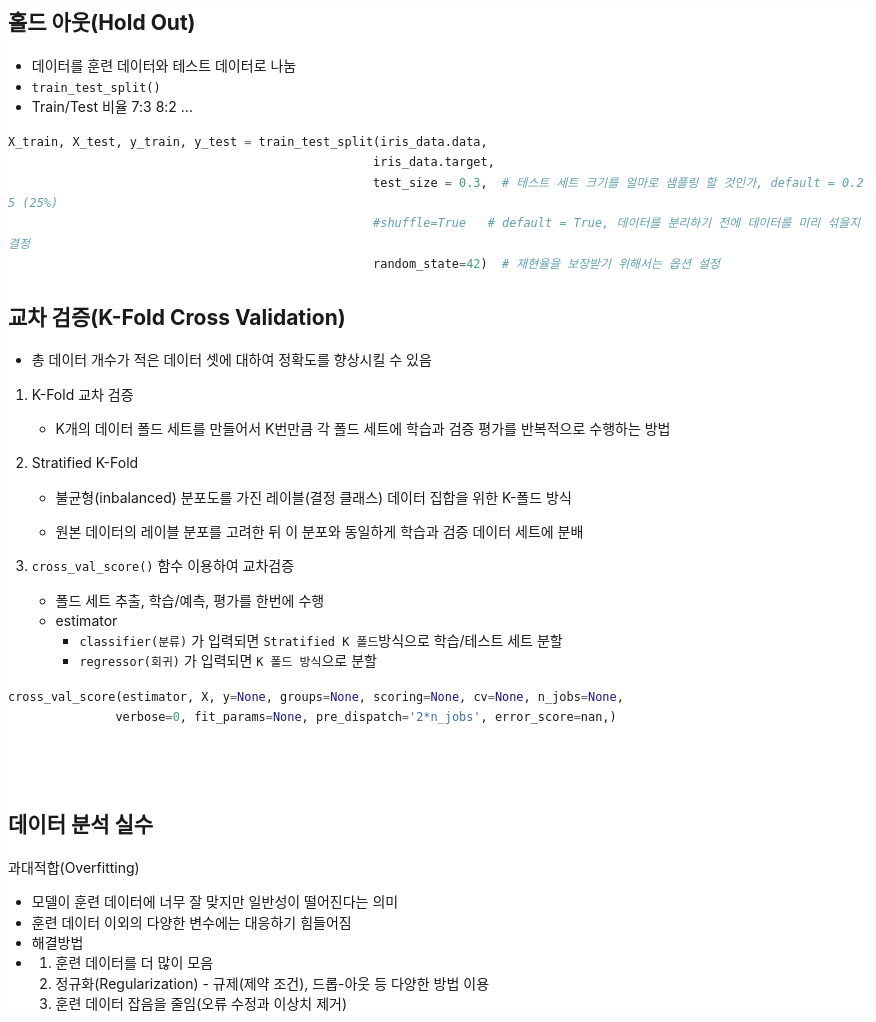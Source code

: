 ## 홀드 아웃(Hold Out)

- 데이터를 훈련 데이터와 테스트 데이터로 나눔
- `train_test_split()`
- Train/Test 비율 7:3 8:2 ...

```python
X_train, X_test, y_train, y_test = train_test_split(iris_data.data,
                                                   iris_data.target,
                                                   test_size = 0.3,  # 테스트 세트 크기를 얼마로 샘플링 할 것인가, default = 0.25 (25%)
                                                   #shuffle=True   # default = True, 데이터를 분리하기 전에 데이터를 미리 섞을지 결정
                                                   random_state=42)  # 재현율을 보장받기 위해서는 옵션 설정
```



## 교차 검증(K-Fold Cross Validation)

- 총 데이터 개수가 적은 데이터 셋에 대하여 정확도를 향상시킬 수 있음

1. K-Fold 교차 검증
   - K개의 데이터 폴드 세트를 만들어서 K번만큼 각 폴드 세트에 학습과 검증 평가를 반복적으로 수행하는 방법

2. Stratified K-Fold

   - 불균형(inbalanced) 분포도를 가진 레이블(결정 클래스) 데이터 집합을 위한 K-폴드 방식

   - 원본 데이터의 레이블 분포를 고려한 뒤 이 분포와 동일하게 학습과 검증 데이터 세트에 분배

3. `cross_val_score()` 함수 이용하여 교차검증
   - 폴드 세트 추출, 학습/예측, 평가를 한번에 수행
   - estimator
     - `classifier(분류)` 가 입력되면 `Stratified K 폴드`방식으로 학습/테스트 세트 분할
     - `regressor(회귀)` 가 입력되면 `K 폴드 방식`으로 분할

```python
cross_val_score(estimator, X, y=None, groups=None, scoring=None, cv=None, n_jobs=None,
               verbose=0, fit_params=None, pre_dispatch='2*n_jobs', error_score=nan,)
```

<br>

<br>

## 데이터 분석 실수

과대적합(Overfitting)

- 모델이 훈련 데이터에 너무 잘 맞지만 일반성이 떨어진다는 의미
- 훈련 데이터 이외의 다양한 변수에는 대응하기 힘들어짐
- 해결방법
- 1) 훈련 데이터를 더 많이 모음
  2) 정규화(Regularization) - 규제(제약 조건), 드롭-아웃 등 다양한 방법 이용
  3) 훈련 데이터 잡음을 줄임(오류 수정과 이상치 제거)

=======

■ INSTRUCTIONS TO FOLLOW ■
Write out, exactly, the lines of the material from the very first through the line containing "## 데이터 분석 실수", and leave out every picture.

■ ANSWER ■
Source code

: ## 홀드 아웃(Hold Out)

- 데이터를 훈련 데이터와 테스트 데이터로 나눔
- `train_test_split()`
- Train/Test 비율 7:3 8:2 ...

```python
X_train, X_test, y_train, y_test = train_test_split(iris_data.data,
                                                   iris_data.target,
                                                   test_size = 0.3,  # 테스트 세트 크기를 얼마로 샘플링 할 것인가, default = 0.25 (25%)
                                                   #shuffle=True   # default = True, 데이터를 분리하기 전에 데이터를 미리 섞을지 결정
                                                   random_state=42)  # 재현율을 보장받기 위해서는 옵션 설정
```



## 교차 검증(K-Fold Cross Validation)

- 총 데이터 개수가 적은 데이터 셋에 대하여 정확도를 향상시킬 수 있음

1. K-Fold 교차 검증
   - K개의 데이터 폴드 세트를 만들어서 K번만큼 각 폴드 세트에 학습과 검증 평가를 반복적으로 수행하는 방법

2. Stratified K-Fold

   - 불균형(inbalanced) 분포도를 가진 레이블(결정 클래스) 데이터 집합을 위한 K-폴드 방식

   - 원본 데이터의 레이블 분포를 고려한 뒤 이 분포와 동일하게 학습과 검증 데이터 세트에 분배

3. `cross_val_score()` 함수 이용하여 교차검증
   - 폴드 세트 추출, 학습/예측, 평가를 한번에 수행
   - estimator
     - `classifier(분류)` 가 입력되면 `Stratified K 폴드`방식으로 학습/테스트 세트 분할
     - `regressor(회귀)` 가 입력되면 `K 폴드 방식`으로 분할

```python
cross_val_score(estimator, X, y=None, groups=None, scoring=None, cv=None, n_jobs=None,
               verbose=0, fit_params=None, pre_dispatch='2*n_jobs', error_score=nan,)
```

<br>

<br>

## 데이터 분석 실수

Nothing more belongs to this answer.